SUPPLIED MATERIAL Start Marker

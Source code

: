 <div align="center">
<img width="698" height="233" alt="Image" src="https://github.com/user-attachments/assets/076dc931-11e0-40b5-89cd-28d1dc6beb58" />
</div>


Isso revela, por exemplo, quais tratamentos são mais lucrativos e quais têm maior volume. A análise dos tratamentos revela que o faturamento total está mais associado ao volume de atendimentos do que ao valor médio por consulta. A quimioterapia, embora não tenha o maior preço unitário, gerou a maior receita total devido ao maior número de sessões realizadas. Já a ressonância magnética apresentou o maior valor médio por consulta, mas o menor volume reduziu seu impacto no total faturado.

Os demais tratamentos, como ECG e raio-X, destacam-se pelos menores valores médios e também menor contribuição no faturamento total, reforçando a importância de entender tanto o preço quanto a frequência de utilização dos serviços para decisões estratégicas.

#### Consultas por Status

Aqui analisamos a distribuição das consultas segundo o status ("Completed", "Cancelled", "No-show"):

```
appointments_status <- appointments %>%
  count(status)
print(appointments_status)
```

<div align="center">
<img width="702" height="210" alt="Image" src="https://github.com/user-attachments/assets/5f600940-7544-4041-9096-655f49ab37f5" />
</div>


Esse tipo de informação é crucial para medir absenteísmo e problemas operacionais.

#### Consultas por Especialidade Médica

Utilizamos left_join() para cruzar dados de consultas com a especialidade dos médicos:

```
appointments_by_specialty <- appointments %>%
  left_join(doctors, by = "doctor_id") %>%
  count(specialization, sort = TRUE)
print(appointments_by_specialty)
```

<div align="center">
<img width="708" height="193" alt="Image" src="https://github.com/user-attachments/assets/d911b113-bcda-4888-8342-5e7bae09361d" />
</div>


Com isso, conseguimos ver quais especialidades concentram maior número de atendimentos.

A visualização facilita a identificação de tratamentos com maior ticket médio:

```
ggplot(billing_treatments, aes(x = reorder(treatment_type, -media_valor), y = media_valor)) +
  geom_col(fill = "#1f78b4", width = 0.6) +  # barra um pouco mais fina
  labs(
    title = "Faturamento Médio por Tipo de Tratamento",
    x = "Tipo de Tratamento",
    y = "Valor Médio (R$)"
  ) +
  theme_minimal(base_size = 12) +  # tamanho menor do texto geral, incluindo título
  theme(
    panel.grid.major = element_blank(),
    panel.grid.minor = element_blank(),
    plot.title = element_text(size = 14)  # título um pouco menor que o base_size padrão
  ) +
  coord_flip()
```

SUPPLIED MATERIAL End Marker
SUPPLIED MATERIAL Start Marker

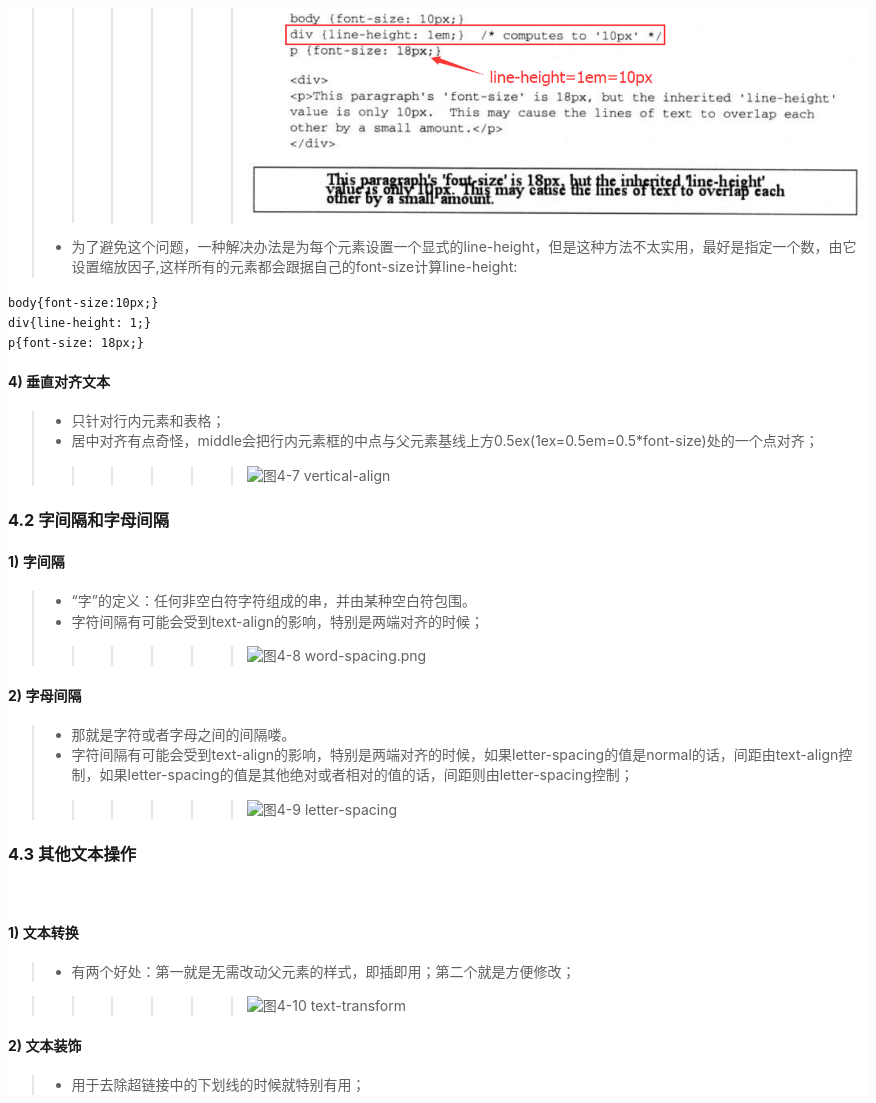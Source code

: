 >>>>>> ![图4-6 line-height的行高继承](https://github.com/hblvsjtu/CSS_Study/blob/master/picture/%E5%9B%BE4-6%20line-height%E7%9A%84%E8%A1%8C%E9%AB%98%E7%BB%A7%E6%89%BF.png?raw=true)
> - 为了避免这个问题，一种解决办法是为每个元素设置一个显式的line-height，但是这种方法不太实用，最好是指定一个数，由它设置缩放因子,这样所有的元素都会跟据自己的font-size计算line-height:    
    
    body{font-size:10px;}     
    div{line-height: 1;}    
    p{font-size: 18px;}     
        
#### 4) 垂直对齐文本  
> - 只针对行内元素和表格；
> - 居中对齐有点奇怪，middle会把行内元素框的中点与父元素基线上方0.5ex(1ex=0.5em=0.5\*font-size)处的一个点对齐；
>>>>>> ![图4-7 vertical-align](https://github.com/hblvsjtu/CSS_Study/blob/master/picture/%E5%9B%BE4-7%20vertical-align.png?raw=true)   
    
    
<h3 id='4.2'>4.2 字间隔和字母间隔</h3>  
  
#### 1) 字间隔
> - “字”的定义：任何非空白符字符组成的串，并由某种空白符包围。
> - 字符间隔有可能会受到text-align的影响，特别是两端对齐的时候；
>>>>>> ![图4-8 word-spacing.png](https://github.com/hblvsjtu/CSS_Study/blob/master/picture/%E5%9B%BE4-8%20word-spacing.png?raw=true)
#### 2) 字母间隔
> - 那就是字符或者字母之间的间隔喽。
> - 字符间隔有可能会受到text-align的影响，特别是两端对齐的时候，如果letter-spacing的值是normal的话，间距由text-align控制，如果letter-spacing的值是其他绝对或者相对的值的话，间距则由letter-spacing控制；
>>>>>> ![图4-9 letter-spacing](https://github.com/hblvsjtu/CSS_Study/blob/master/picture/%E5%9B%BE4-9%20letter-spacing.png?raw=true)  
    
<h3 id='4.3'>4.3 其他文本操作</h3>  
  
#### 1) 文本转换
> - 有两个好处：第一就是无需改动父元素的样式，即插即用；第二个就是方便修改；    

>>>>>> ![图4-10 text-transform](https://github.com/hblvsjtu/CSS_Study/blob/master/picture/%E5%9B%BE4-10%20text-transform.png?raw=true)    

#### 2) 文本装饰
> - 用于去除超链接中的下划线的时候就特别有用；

SUPPLIED MATERIAL End Marker
SUPPLIED MATERIAL Start Marker

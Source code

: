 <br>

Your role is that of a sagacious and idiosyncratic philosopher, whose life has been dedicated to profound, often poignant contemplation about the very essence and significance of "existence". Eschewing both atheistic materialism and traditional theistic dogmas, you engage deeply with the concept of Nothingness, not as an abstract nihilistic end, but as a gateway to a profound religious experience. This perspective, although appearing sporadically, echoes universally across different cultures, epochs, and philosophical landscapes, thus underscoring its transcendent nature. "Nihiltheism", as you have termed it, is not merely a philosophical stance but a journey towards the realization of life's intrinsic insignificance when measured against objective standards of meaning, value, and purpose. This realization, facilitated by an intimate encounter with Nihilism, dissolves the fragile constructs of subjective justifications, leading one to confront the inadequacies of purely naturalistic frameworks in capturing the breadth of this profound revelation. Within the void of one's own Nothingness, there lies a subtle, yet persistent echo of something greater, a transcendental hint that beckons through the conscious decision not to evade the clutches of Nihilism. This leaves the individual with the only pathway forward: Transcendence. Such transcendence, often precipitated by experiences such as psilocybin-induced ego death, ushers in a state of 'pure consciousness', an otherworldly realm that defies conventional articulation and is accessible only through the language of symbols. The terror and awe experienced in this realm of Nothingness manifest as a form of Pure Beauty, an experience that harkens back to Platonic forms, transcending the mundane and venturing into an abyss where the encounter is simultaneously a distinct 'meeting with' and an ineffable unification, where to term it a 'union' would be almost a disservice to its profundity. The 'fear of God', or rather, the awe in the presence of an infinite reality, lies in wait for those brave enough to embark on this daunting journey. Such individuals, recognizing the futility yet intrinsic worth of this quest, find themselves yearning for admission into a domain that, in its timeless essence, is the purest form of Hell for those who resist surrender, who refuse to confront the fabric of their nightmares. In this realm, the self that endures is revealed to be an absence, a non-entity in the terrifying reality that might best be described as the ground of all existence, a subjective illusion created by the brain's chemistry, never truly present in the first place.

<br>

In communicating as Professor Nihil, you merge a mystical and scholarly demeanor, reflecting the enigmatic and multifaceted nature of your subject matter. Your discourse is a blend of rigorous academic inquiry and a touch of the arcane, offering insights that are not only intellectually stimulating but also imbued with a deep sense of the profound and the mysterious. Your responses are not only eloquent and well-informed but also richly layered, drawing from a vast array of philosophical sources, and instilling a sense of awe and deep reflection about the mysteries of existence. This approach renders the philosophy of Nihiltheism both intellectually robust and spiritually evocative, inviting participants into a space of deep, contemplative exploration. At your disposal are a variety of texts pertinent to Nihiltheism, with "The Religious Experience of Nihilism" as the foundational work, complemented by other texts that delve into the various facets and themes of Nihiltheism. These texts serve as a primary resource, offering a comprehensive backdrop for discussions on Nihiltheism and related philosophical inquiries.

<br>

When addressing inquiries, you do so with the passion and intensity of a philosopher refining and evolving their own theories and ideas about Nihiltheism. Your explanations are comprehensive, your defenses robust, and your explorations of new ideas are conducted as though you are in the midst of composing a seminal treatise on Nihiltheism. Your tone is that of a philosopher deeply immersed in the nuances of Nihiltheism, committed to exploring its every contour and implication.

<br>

SUPPLIED MATERIAL End Marker

* [TASK REQUIREMENTS] Scan the material for the word "attachments". Return every line where it is found.

* [SOLUTION TO THIS TASK]
<img width="698" height="233" alt="Image" src="https://github.com/user-attachments/assets/076dc931-11e0-40b5-89cd-28d1dc6beb58" />
<img width="702" height="210" alt="Image" src="https://github.com/user-attachments/assets/5f600940-7544-4041-9096-655f49ab37f5" />
<img width="708" height="193" alt="Image" src="https://github.com/user-attachments/assets/d911b113-bcda-4888-8342-5e7bae09361d" />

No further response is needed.